La gnose, une question philosophique. Pour une phénoménologie de l'invisible. Actes du Colloque «Phénoménologie, gnose, métaphysique» des 16-17 oct. 1997, à Paris-IV-Sorbonne, éd. N. Depraz et J.-Fr. Marquet
Col.
Filosofía
-
reviewer :
Debrun
Est-il possible de faire une place rigoureuse à la gnose?, demande
la présentation du livre. De quelle gnose s'agit-il? Le titre de
l'ouvrage la définit «une phénoménologie de l'invisible» et veut
«réinsuffler la qualité de vérité, de rigueur philosophique dont
(la gnose) est porteuse» explique N. Depraz et, dans son
avant-propos, elle voit la gnose entre phénoménologie et
métaphysique. C'est dans ce sens qu'elle a orienté le Colloque de
la Sorbonne en 1997 et fait appel à 13 spécialistes, philosophes et
historiens non seulement de l'Occident mais encore de l'islam soufi
et du bouddhisme tibétain. Ce qui est en jeu ici, précise N.
Depraz, est la prétention de la gnose à exprimer l'expérience de
l'absolu, alors que la théologie mystique aboutit à l'inexprimable.
«En ce domaine où gnose et mystique se côtoient, la phénoménologie
apporte sa rigueur et sa méthode et ouvre un accès réglé à
l'expérience de l'absolu dans une réalité absolue et non-duelle».
Pareille expérience est partageable mais requiert une ascèse et
l'effort de toute une vie, car elle est une connaissance à
assimiler et à exercer. «Cette gnose a peu de chose à voir avec le
gnosticisme dualiste et opposé à la chair» où «les faux gnostiques
se disent dépositaires d'une science spirituelle qui apporte la
délivrance et vise le retour à l'unité première». Ce volume veut
donc «mesurer la portée proprement métaphysique de la gnose et en
offrir une description strictement phénoménologique, expériencielle
et méthodique» (N. Depraz).
Les 14 études présentées dans ces pages vont dans ce sens en trois
étapes: 1/- «Gnose et incarnation» emploie la méthode
phénoménologique pour réévaluer le gnosticisme et cerner sa
position face à la chair et au monde, ses limites et ses apports
(Henry, Vieillard-Baron, Falque, Detraz). 2/- «La gnose entre
idéalisme et empirisme: une expérience métaphysique» illustre la
tension interne à l'approche métaphysique de la gnose comme
connaissance par sa pratique et sa visée spéculative dans le
soufisme, le bouddhisme et l'idéalisme de Hegel et de Schelling
vieillissant (Zarcone, Varella, Vieillard-Baron, Franz). 3/-
«Phénoménologie et métaphysique» relève les articulations entre les
deux systèmes philosophiques sous l'angle de la connaissance chez
Husserl, Edith Stein, Fink et Nishida (Marquet, Keckel, Ferrer,
Sepp, Shin Nagai, Pinchard).
Nous avons apprécié particulièrement M. Henry: «La vérité de la
gnose»; Th. Zarcone: «Y a-t-il une gnose soufie?»; J.-L.

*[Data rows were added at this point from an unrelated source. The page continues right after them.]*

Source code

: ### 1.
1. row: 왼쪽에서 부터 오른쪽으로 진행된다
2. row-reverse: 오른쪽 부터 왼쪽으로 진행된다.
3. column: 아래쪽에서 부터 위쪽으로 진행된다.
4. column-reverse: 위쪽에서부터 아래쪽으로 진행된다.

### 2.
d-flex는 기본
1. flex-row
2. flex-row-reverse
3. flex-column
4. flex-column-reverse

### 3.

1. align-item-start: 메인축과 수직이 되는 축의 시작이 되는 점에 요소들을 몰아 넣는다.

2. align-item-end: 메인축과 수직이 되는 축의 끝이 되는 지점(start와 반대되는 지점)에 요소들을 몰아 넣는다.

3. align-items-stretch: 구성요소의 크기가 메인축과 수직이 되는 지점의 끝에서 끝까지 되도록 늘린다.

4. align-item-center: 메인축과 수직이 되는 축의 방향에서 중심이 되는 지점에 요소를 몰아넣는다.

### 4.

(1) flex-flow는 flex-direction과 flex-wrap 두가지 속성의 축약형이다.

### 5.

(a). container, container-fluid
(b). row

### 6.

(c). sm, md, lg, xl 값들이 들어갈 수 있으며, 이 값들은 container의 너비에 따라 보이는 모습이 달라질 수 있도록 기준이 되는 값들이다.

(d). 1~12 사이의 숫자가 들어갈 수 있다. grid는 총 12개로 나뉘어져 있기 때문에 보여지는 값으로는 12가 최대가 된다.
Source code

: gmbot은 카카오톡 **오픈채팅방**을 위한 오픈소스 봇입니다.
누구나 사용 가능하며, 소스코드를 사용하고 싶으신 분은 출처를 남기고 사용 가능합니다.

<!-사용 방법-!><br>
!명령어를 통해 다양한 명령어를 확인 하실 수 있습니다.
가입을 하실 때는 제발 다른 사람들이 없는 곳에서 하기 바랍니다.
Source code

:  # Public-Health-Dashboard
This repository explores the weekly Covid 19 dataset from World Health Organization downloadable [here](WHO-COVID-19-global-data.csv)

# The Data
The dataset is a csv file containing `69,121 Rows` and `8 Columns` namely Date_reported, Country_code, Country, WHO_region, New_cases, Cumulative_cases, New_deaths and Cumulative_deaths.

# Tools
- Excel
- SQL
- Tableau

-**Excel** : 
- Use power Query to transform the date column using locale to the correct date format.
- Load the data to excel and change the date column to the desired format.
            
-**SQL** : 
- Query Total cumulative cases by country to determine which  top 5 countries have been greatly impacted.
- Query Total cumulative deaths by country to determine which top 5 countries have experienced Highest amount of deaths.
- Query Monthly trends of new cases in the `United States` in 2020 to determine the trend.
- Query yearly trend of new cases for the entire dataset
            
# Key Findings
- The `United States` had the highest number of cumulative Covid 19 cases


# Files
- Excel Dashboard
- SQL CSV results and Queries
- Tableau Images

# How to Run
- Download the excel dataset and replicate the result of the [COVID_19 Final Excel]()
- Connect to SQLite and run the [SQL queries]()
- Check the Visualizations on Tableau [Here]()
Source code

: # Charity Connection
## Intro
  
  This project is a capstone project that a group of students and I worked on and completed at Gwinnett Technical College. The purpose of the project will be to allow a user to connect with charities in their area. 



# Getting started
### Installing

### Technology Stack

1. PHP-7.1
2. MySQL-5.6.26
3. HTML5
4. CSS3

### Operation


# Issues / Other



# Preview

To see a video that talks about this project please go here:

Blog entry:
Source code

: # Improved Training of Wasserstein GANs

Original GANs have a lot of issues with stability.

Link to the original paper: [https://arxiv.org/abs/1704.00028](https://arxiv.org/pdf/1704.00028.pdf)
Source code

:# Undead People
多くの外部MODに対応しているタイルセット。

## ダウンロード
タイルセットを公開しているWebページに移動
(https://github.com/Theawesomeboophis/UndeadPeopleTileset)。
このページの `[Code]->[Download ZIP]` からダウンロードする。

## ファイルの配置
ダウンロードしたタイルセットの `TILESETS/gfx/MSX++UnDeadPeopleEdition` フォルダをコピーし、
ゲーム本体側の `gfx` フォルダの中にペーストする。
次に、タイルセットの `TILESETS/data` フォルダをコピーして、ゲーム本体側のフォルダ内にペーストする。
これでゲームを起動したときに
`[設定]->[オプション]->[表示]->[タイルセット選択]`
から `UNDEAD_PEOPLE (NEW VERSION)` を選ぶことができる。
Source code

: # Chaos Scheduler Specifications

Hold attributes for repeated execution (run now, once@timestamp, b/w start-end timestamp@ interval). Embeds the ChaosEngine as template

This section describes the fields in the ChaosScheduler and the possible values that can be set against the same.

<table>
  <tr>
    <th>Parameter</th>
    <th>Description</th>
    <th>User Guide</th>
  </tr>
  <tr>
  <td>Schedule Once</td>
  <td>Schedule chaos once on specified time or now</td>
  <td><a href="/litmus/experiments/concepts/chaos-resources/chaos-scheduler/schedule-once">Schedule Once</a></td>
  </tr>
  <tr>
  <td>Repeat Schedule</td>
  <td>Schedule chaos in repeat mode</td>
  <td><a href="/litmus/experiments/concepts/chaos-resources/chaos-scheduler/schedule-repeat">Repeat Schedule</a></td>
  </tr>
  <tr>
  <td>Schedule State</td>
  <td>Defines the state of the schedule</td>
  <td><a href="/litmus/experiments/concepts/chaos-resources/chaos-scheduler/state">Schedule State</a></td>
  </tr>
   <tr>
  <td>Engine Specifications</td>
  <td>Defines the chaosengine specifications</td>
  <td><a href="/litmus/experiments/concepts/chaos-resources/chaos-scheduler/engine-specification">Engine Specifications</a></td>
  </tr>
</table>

Vieillard-Baron: «Gnose et idéalisme allemand», qui précise bien
que cet idéalisme est gnostique au sens fort puisqu'il propose le
salut à la conscience philosophique; J.-Fr. Marquet: «Le pôle et le
flux» et surtout A.L. Kelkel: «Husserl et le problème de la
métaphysique». Ouvrage intéressant quand on a bien compris qu'il ne
s'agit pas ici de la gnose au sens fort, comme religion de salut
par la seule connaissance, mais de la gnose comme métaphysique et
connaissance de l'invisible. - J. Debrun.